In Darwinian fashion, some online trolls and bots have evolved into more sophisticated, stealthy threats that social media companies and security researchers are finding more difficult to spot, according to a top Facebook security official and several information operations experts.
While algorithms and human investigators catch millions of inauthentic social media accounts every day, more sophisticated actors constantly alter their schemes in an attempt to duck the newest security innovations.
It’s a cat-and-mouse game playing out behind our digital screens that information operations expert Renee DiResta, director of research at the Austin, Texas-based cybersecurity firm New Knowledge, doesn’t see stopping anytime soon.
“So now the people at the first line of defense are the people at the tech platforms and what they’re going to find is as they change the state of play, as they change the rules a little bit, the adversary is going to evolve and respond,” said DiResta. “This is going to be an arms race that’s going to play out kind of for the indefinite future.”
Ben Nimmo, an information defense fellow at the Atlantic Council’s Digital Forensic Research Lab, said that two years ago Russian trolls, in particular, on social media were “getting away with everything… but those days are really over. So you’ve got trolls really trying to hide.”
Facebook cybersecurity policy chief Nathaniel Gleicher said Facebook, which has partnered with the Atlantic Council to help identify disinformation, has seen trolls use virtual private networks, or VPNs, which help obscure their physical location, or link accounts to international cell phone numbers that better match the account’s purported location.
“The longer an actor has been in a space, the more sophisticated they get,” Gleicher said of Russian trolls in particular. Though other trolls are also evolving, researchers have paid particular attention to those suspected to come from Russia in the wake of revelations about the purported Moscow-directed online influence operation ahead of the 2016 presidential election.
Suspected Russian-linked accounts have also put more effort into appearing legitimate by creating more involved backstories for the “different personas they use,” according to Lee Foster, manager of information operations intelligence analysis at the cybersecurity firm FireEye.
Foster said suspected trolls appear to be trying to disguise the spread of propaganda through proxies, amplifying “legitimate” American commentators who make statements in line with the trolls’ goals. Gleicher said it works the opposite way as well, when foreign inauthentic accounts “seed” memes or discussion points online and just wait for real Americans to pick them up and spread them on their own.
In court papers filed on Friday, for example, the Department of Justice described how an alleged Russian troll disguised as an American created a Facebook page to sow divisiveness and then encouraged real American users to populate the page and spread the content, which focused on the hot-button issue of immigration. The DOJ also said Russian trolls on Twitter pretended to be Americans and posted or retweeted divisive content, gaining thousands of followers – many real Americans presumably among them -- in the process.
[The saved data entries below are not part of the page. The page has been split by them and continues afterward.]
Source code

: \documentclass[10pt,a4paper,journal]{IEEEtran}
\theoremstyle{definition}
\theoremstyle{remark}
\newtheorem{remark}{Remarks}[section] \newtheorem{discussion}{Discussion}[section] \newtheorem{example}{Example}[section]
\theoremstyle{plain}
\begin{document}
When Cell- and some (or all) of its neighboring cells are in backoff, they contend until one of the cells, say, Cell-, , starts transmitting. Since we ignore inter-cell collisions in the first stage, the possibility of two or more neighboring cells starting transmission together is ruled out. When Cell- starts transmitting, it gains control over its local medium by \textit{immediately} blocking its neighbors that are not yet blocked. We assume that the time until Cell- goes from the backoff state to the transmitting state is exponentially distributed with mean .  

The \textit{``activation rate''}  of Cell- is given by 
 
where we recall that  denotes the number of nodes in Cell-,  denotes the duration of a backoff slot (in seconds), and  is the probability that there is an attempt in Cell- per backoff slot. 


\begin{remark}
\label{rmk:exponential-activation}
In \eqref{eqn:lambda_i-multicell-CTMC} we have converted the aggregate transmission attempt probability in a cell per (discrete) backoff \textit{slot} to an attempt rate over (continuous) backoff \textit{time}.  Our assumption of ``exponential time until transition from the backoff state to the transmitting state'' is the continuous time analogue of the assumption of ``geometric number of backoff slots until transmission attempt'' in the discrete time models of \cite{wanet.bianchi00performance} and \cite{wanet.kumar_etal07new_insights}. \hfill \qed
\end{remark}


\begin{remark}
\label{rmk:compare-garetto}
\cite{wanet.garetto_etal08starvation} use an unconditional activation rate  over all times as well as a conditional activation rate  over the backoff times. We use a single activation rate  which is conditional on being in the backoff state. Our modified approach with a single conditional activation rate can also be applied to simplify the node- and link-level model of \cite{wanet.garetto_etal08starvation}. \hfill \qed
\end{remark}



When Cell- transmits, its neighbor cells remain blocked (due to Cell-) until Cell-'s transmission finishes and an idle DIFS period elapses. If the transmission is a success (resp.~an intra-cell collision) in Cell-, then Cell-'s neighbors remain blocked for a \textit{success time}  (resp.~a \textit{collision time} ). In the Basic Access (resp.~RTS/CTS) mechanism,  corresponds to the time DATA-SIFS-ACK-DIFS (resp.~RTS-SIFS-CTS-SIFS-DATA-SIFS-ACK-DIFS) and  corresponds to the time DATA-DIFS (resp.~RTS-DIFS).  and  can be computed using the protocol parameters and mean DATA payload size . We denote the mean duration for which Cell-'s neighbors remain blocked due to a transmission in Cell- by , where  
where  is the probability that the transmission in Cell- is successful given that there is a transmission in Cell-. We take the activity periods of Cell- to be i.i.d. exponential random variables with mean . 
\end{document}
The Russian government has dismissed the influence operation accusations.
The intentional mixing of legitimate speech online and foreign influence operations presents a new challenge for Facebook, and Gleicher said the company is fighting back by either targeting the inauthentic behavior or the misinformation content itself, depending on the situation.
But at the end of the day, he said, “How do you disentangle that sort of thing?”
On Twitter, where automated accounts known as bots are more of an issue than on Facebook, Nimmo has seen a marked difference in the way bot networks operate compared to how they operated before the Twitter crackdown that followed the 2016 election, as shown in a mountain of data recently released by the social media giant.
Previously, networks of automated accounts would reuse profile photos, hardly bother to meaningfully change the profile names and rapidly post with inhuman timing – similar to a firearms-themed suspected bot network that ABC News discovered in August that was quickly taken down.
Now, the networks tend to be smaller, Nimmo said, and the accounts are more realistic-looking with posts that appear to be human-like, all in the hopes of ducking Twitter’s detection algorithms.
Twitter’s head of site integrity, Yoel Roth, told ABC News in a statement, “Since 2016, we’ve been learning and refining our approach to new threats and challenges. We’ve expanded our policies, built our internal tooling, and tightened our enforcement against coordinated platform manipulation, including bot networks – regardless of origin.”
“Our goal is to try and stay one step ahead in the face of new challenges going forward,” he said.
Adam Meyers, vice president of intelligence at the cybersecurity firm CrowdStrike, said trolls and bots are continuously evolving, but said it’s difficult to pinpoint specific behavioral change since they’ve long been seen in different “levels” of sophistication – from bespoke personas with rich fake histories to farm-bought, barely backstopped accounts. While the farm-bought accounts might be easier to identify and kill, the well-constructed personas will always been harder to catch.
Darren Linvill, a Clemson University professor who with his colleague Patrick Warren previously analyzed some three million tweets linked the alleged Russian operation, previously told ABC News it’s imperative that researchers are able to analyze the tactics of trolls and bot-makers as soon as possible, because they change so quickly.
“The way they [Russian trolls] operated in 2016, 2017, looks nothing like they’re doing now,” he said.